1. Let Mom Sleep In. Take one for the team, brother. Get the baby monitor, take the kids, leash the dog, and get the hell out of the house if you can. Yes, we are aware it’s a lot of work, seeing as how we do it all the time. On Mother’s Day, Bad Moms want nothing more than to relive our glory days the only way we know how: pretend we’re 22 and single again with no reason whatsoever to get out of bed, certainly not because anyone’s banging at the door or demanding Cheerios at 6 in the morning. Let us wake up on our own and drink our coffee in silence. It’s bliss.
2. Someone Else Can Cook. And Clean. If your kids insist on making breakfast for Mom (after she gets out of bed, of course), SUPERVISE. Otherwise your daughter could end up putting 1/4 cup of salt instead of 1/4 teaspoon in to the french toast. And that’s a bad surprise. Then, when the kids are done, don’t leave the mess for Mom to clean up. Do the dishes. And wipe the counters. Seriously, it’s easy.
Better idea: Make brunch reservations. And make them today. Don’t wait til Sunday morning to call around frantically hoping you can squeeze in somewhere because trust me: You can’t.

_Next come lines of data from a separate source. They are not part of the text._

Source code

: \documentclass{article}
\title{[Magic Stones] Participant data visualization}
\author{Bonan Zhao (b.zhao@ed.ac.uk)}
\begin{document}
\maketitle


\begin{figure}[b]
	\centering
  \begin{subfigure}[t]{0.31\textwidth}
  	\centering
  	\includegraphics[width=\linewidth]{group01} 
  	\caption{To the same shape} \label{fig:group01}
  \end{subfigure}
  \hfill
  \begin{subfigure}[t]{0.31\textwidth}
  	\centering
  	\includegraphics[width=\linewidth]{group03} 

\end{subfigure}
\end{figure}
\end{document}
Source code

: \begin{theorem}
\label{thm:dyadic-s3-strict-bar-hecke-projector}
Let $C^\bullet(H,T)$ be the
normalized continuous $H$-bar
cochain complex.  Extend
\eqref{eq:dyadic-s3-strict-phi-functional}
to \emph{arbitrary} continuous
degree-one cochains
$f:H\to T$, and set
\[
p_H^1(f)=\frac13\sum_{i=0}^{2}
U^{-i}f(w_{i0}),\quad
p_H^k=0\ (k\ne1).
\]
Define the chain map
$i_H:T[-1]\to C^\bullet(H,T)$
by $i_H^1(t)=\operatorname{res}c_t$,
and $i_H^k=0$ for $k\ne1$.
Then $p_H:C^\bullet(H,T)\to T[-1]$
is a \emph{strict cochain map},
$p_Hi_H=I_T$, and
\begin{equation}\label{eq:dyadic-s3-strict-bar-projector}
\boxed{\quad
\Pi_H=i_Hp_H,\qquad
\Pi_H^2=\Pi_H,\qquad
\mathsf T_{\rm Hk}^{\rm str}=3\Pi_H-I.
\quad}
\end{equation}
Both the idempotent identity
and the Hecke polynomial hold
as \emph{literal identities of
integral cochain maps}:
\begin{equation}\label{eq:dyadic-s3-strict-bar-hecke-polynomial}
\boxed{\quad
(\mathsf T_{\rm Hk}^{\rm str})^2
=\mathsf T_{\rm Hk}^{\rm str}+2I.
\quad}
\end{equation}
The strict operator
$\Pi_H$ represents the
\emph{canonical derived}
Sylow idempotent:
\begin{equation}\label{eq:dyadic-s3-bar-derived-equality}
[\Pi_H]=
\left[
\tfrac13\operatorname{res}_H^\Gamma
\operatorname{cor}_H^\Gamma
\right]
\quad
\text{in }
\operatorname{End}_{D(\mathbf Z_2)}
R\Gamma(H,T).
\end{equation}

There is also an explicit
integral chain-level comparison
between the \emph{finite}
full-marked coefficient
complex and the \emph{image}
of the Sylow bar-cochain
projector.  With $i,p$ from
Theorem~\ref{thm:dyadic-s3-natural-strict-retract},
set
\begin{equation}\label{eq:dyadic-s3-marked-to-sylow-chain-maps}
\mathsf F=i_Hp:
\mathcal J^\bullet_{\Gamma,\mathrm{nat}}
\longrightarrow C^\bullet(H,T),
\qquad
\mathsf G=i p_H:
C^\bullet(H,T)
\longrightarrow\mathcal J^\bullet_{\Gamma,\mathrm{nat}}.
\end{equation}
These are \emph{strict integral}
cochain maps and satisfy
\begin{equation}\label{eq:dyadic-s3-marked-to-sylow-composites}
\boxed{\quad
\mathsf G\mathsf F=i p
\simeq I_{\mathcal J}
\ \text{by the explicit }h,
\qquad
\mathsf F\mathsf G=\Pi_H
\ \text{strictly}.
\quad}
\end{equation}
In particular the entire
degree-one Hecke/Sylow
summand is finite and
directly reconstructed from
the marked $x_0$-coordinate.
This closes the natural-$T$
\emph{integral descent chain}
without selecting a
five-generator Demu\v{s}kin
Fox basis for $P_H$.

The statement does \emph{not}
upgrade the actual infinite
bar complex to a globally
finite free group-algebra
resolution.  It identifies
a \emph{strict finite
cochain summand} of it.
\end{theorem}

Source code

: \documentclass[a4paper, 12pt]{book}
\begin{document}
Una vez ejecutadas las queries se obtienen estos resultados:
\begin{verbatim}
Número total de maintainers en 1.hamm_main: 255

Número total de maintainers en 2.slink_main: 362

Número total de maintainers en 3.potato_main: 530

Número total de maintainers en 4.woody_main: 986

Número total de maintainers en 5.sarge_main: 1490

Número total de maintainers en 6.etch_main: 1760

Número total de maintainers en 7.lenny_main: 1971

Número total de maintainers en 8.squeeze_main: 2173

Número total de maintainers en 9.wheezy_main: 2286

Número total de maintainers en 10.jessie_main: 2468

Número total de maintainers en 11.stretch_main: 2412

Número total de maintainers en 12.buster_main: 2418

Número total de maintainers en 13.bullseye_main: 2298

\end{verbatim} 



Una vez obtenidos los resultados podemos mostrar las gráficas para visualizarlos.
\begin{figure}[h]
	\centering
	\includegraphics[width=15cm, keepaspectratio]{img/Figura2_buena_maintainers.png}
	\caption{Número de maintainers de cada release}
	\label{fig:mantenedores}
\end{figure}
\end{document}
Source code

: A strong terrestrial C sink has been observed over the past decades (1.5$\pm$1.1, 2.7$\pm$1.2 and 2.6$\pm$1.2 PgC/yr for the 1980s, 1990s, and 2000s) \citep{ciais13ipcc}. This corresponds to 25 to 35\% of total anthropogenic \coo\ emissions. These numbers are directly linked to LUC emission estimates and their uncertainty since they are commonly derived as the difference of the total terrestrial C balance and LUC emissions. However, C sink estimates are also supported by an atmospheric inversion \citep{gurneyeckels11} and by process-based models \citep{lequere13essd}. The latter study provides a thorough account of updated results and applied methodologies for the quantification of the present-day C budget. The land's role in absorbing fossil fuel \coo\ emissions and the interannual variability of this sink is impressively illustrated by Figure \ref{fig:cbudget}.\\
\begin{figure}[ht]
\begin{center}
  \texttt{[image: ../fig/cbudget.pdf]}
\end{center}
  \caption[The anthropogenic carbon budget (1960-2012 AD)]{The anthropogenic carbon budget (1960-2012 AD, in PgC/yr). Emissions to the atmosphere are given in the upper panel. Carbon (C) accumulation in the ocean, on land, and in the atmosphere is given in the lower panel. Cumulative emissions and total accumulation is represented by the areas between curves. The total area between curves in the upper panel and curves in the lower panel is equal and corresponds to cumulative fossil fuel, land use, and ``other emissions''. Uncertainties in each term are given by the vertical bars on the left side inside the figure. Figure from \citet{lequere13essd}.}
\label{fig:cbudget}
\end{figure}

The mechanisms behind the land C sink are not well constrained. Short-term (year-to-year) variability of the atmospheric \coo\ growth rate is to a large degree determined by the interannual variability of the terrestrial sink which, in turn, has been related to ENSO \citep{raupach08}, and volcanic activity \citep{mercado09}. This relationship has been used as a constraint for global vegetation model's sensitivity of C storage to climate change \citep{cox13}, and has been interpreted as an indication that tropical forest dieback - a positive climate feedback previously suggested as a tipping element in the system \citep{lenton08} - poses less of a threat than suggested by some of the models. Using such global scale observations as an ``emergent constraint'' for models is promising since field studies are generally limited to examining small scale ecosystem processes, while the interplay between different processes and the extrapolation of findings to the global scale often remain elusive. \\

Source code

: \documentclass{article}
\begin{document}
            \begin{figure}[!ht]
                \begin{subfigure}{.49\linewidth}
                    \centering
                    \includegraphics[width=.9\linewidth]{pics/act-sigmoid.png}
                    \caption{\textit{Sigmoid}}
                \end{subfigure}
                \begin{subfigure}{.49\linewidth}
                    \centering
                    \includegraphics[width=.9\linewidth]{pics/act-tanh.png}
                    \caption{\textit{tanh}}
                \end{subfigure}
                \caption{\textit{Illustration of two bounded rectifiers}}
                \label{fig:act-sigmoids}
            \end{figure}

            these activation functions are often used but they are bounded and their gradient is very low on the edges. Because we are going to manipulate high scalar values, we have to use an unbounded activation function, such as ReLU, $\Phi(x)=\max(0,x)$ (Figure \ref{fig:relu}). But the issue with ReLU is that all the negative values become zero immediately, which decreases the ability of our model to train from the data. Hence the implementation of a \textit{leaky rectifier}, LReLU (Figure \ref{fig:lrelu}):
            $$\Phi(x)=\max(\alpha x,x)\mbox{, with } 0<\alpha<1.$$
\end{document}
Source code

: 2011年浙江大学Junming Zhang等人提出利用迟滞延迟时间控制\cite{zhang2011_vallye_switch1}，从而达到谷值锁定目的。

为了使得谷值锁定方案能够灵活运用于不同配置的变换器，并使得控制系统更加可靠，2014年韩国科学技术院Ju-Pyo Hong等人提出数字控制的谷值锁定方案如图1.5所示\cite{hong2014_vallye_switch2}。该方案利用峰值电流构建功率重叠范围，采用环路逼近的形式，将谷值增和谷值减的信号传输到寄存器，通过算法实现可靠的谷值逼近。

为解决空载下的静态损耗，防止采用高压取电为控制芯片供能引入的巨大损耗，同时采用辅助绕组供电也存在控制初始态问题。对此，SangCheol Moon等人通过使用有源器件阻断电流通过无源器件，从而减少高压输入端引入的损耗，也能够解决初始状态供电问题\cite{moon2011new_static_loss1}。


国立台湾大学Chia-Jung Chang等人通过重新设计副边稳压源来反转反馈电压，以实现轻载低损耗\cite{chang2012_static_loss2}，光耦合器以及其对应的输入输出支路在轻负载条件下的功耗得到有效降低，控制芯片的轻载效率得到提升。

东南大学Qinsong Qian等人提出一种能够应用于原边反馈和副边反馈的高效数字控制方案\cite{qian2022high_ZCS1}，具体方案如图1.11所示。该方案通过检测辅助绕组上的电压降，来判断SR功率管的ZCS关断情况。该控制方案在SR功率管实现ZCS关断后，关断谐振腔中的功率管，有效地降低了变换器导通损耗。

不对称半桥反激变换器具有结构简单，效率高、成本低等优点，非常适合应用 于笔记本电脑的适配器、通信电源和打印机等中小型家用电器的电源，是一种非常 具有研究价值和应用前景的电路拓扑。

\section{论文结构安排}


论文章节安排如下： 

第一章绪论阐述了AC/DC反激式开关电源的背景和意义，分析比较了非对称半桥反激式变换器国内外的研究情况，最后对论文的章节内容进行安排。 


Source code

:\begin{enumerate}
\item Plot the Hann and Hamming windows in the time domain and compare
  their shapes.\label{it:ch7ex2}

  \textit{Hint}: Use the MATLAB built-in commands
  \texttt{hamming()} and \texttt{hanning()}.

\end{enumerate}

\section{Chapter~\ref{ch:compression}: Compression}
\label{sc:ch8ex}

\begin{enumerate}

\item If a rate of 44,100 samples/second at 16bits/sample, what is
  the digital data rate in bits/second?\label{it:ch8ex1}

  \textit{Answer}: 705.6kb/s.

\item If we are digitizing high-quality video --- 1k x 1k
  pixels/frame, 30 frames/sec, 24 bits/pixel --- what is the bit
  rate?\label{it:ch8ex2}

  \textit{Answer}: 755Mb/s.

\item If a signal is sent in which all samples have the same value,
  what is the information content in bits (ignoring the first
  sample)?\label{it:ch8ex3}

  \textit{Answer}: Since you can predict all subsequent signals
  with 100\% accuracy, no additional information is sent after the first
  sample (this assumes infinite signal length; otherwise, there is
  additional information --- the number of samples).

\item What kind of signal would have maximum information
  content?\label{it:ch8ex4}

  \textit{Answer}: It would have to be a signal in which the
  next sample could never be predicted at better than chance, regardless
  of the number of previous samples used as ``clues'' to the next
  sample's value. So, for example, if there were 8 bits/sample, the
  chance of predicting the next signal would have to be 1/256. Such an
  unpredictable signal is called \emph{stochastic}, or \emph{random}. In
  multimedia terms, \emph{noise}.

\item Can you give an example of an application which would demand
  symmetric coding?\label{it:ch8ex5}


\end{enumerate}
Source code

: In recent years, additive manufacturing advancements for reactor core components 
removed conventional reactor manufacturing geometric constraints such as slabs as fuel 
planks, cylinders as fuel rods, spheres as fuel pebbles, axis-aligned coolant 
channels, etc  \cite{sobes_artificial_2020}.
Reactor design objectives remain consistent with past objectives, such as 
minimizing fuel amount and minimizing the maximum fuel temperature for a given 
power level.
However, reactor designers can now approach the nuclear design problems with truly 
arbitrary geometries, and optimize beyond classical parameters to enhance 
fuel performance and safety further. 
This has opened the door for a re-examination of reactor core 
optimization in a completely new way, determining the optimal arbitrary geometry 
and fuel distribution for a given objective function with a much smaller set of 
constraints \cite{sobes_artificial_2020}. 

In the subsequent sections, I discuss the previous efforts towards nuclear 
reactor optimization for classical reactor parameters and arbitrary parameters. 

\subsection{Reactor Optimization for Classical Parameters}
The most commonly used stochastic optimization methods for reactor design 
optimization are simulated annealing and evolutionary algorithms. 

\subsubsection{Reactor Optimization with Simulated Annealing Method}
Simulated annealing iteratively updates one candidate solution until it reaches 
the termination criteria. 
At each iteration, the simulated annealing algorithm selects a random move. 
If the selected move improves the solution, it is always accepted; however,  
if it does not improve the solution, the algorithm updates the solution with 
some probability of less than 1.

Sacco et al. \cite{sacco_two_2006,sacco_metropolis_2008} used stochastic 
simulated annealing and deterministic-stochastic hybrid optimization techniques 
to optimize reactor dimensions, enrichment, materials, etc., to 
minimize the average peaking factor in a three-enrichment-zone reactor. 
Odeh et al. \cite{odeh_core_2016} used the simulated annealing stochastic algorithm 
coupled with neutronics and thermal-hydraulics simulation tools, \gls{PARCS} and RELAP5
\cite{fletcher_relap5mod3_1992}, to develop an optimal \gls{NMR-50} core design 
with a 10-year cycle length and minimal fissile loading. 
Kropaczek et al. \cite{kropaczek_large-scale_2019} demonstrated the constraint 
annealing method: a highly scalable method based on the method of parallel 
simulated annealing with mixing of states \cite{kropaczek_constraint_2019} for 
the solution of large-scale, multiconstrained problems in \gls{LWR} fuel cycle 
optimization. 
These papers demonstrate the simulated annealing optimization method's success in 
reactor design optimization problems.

3. She Doesn’t Really Want To Spend Her Mother’s Day With Your Mother. Or Hers, Even. Yes, I know your mother is going to raise holy hell if Mother’s Day isn’t all about her, or if you miss the faaaaaaaaaaaamily dinner, or if you all don’t show up to bow at the Shrine of Grandma, but here’s the thing. If you have young kids, your wife or partner is the one doing the heavy lifting right now. And all Mother’s Day at Grandma’s is going to get her is hours of wrangling the kids, making sure they don’t smash Grandma’s precious collection of tchotchkes, keeping them away from the overly large, usually drooly and generally unfriendly dog, and putting up with the passive aggressive jabs about her going back to work/her not going back to work/her weight/your weight/et cetera. Wow, what woman wouldn’t want to spend Mother’s Day that way? (Here’s a hint: All of us.) Your wife comes first. Tell Grandma you’ll come for brunch on Saturday (and bring flowers when you show up), but keep Sunday for your wife/partner and her alone.
4. Macaroni Art Wins. Sometimes you get lucky and the kids’ school takes care of the handcrafted Mother’s Day art. But if they didn’t, then it falls to you. Get some construction paper, macaroni shells, glitter glue and crayons and let the kids go to town. It’ll keep the kids entertained, and Mom will cherish it forever. OK, even if she doesn’t, you’ll get major cred for having thought of it in the first place.
5. The Gesture Of Love And Thanks. If you have all of the above in place, Mom probably won’t give a rat’s ass if you don’t give her anything, but you’re going for WINNING here. A card that tells her that you do notice and appreciate what she does for the kids – in whatever love language you speak – and a joyful bouquet of flowers, or a bottle of her favourite wine, or something else you know she’ll love and that is a special treat (ie. not a drill. Or a vacuum. Seriously, dude?!) will remind her that you do, indeed, rock as a husband. THIS WORKS WELL FOR YOU.
6. When In Doubt, Or If You Screwed Up All Of The Above: Expensive Jewelry. Cause while we don’t particularly *want* to be bought, we’ll be OK with it if that’s all you’ve got.
If you stick to our tips, you will be certain to avoid the fate of getting new socks and the cold shoulder this coming Father’s day. And won’t that be worth it?